*Task goal*
Please find every line in the entries below that contains the string "json", and copy it.

*Records shown*
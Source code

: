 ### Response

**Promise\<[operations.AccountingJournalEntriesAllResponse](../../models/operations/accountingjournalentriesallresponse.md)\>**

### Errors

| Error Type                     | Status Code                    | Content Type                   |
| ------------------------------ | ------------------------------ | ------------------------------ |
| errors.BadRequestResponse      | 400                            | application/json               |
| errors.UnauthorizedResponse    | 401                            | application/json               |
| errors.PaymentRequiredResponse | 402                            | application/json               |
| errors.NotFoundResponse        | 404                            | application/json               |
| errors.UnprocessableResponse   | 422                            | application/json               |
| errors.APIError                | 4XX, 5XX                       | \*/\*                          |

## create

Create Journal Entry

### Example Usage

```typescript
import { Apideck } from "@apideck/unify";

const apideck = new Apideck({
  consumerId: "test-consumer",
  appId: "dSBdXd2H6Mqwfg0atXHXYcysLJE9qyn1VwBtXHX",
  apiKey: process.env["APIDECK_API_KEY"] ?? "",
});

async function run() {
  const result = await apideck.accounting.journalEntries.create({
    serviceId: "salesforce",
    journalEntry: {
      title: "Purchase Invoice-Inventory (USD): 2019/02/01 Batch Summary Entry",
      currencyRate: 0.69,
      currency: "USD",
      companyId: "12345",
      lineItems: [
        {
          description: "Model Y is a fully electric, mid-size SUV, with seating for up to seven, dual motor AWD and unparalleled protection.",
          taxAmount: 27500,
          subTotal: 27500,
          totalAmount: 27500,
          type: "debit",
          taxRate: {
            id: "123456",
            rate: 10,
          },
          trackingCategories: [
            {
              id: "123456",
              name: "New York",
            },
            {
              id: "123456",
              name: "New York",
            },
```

*Response to the task*
| errors.BadRequestResponse      | 400                            | application/json               |
| errors.UnauthorizedResponse    | 401                            | application/json               |
| errors.PaymentRequiredResponse | 402                            | application/json               |
| errors.NotFoundResponse        | 404                            | application/json               |
| errors.UnprocessableResponse   | 422                            | application/json               |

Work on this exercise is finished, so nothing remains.